The expected answer is every line from the material below that has the word "elle".
** Opening DATA block **
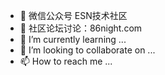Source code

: - 👋 微信公众号 ESN技术社区
- 👀 社区论坛讨论：86night.com
- 🌱 I’m currently learning ...
- 💞️ I’m looking to collaborate on ...
- 📫 How to reach me ...

<!---
esnshequ/esnshequ is a ✨ special ✨ repository because its `README.md` (this file) appears on your GitHub profile.
You can click the Preview link to take a look at your changes.
--->

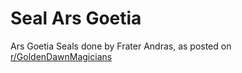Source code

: # Seal Ars Goetia

Ars Goetia Seals done by Frater Andras, as posted on [r/GoldenDawnMagicians](https://www.reddit.com/r/GoldenDawnMagicians/comments/1baqs85/ars_goetia_seals_as_vector_graphics/)
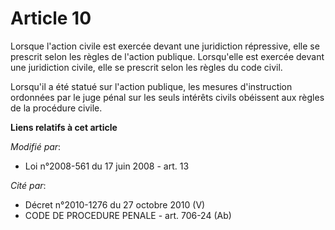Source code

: # Article 10

Lorsque l'action civile est exercée devant une juridiction répressive, elle se prescrit selon les règles de l'action
publique. Lorsqu'elle est exercée devant une juridiction civile, elle se prescrit selon les règles du code civil.

Lorsqu'il a été statué sur l'action publique, les mesures d'instruction ordonnées par le juge pénal sur les seuls intérêts
civils obéissent aux règles de la procédure civile.

**Liens relatifs à cet article**

_Modifié par_:

  - Loi n°2008-561 du 17 juin 2008 - art. 13

_Cité par_:

  - Décret n°2010-1276 du 27 octobre 2010 (V)
  - CODE DE PROCEDURE PENALE - art. 706-24 (Ab)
** Closing DATA block **
YOUR SOLUTION =
Lorsque l'action civile est exercée devant une juridiction répressive, elle se prescrit selon les règles de l'action
publique. Lorsqu'elle est exercée devant une juridiction civile, elle se prescrit selon les règles du code civil.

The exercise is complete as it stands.